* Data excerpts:
╭──
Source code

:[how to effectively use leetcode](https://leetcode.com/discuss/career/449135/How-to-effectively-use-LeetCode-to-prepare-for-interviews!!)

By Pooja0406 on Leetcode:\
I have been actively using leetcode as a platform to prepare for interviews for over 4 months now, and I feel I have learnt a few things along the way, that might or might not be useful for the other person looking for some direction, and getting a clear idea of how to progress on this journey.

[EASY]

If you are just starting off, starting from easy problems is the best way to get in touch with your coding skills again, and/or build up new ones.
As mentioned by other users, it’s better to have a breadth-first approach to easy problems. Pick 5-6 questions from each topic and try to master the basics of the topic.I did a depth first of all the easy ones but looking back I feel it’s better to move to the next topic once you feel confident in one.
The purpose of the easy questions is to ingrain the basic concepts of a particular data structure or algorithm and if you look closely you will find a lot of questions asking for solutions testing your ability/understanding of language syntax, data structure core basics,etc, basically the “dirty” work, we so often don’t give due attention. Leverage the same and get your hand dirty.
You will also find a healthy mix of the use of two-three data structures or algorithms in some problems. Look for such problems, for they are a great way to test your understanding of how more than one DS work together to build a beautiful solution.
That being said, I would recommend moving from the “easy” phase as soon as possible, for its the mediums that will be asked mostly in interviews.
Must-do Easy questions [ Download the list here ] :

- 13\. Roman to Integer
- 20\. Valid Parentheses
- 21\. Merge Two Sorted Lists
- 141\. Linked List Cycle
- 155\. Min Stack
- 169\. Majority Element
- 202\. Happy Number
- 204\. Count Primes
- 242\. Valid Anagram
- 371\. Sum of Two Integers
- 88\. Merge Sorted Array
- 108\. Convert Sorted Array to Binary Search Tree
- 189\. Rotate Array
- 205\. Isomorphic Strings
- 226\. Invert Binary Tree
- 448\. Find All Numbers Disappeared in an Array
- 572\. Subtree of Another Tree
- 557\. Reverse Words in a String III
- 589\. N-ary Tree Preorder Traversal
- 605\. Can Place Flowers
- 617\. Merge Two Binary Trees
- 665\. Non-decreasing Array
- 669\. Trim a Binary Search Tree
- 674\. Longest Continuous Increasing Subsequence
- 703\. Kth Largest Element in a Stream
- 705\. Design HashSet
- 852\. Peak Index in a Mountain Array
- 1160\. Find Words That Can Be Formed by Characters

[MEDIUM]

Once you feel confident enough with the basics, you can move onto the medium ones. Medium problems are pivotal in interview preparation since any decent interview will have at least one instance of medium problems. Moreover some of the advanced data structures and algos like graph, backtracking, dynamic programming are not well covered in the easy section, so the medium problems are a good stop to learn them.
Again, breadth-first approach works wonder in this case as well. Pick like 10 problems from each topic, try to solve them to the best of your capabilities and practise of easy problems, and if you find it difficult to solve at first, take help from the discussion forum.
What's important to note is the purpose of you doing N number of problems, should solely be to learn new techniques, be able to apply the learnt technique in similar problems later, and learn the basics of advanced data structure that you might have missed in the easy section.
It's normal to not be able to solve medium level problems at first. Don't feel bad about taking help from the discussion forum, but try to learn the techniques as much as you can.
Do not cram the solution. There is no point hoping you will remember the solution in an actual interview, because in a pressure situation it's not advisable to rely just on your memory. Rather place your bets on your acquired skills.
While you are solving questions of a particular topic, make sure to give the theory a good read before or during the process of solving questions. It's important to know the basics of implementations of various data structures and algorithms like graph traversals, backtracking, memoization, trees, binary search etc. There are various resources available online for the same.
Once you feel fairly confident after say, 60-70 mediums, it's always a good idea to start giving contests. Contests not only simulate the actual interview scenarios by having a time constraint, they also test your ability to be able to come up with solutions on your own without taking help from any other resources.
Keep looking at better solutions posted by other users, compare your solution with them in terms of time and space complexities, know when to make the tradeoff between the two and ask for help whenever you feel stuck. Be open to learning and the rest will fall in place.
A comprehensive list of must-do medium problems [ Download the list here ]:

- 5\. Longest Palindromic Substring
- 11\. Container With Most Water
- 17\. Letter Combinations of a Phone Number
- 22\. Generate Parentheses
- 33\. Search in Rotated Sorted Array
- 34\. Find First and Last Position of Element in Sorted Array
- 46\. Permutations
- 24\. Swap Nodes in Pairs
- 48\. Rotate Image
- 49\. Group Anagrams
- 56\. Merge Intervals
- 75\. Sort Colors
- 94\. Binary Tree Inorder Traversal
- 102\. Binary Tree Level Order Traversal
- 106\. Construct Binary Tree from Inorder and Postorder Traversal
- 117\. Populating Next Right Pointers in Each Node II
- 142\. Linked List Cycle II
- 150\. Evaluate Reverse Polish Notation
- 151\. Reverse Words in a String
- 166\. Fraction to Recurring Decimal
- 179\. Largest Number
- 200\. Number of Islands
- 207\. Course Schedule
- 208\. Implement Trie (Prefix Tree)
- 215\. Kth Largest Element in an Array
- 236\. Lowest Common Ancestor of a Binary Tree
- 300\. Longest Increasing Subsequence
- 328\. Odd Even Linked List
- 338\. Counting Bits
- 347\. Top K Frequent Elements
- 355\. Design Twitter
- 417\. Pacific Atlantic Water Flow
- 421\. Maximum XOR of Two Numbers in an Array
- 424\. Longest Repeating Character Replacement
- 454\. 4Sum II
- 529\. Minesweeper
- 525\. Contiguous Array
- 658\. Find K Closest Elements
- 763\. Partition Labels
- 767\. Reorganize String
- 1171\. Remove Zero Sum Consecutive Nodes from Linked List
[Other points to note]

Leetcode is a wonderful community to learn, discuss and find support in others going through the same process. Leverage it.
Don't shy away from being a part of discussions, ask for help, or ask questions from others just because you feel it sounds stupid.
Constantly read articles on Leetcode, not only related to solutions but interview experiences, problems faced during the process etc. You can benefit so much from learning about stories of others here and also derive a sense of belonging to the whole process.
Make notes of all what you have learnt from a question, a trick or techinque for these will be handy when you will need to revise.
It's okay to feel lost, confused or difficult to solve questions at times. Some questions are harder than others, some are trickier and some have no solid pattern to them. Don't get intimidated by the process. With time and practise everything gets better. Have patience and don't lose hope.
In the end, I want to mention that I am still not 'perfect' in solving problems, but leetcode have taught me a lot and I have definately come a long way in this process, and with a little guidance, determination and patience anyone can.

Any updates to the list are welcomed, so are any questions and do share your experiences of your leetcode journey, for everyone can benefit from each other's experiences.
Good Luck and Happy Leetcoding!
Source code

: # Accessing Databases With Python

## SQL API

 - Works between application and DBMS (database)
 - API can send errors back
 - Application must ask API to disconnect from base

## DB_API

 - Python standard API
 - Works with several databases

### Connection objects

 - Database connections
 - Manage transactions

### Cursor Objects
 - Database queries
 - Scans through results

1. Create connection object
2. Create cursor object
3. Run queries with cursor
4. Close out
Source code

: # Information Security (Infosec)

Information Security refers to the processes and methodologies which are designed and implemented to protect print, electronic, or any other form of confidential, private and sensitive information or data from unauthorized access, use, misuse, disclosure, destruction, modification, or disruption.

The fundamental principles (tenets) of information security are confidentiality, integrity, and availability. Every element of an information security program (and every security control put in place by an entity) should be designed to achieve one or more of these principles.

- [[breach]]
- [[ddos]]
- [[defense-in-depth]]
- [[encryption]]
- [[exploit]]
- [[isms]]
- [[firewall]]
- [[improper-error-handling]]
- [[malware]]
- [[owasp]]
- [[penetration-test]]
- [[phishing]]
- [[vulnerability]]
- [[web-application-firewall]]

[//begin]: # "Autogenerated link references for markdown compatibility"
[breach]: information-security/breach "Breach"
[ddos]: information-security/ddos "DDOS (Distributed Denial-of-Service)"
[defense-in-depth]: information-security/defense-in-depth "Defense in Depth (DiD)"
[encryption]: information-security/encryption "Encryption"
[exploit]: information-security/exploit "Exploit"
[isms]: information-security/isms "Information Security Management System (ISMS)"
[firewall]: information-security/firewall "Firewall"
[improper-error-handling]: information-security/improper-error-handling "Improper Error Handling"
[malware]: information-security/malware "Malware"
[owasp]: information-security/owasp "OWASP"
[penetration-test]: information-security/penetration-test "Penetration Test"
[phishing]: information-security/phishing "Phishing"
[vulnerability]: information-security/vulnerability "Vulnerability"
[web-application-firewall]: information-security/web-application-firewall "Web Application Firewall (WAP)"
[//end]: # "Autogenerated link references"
╰──
* Prompt:
Take each line above that holds the string "exploit" and copy it.

* Response for this exercise:
- [[exploit]]
[exploit]: information-security/exploit "Exploit"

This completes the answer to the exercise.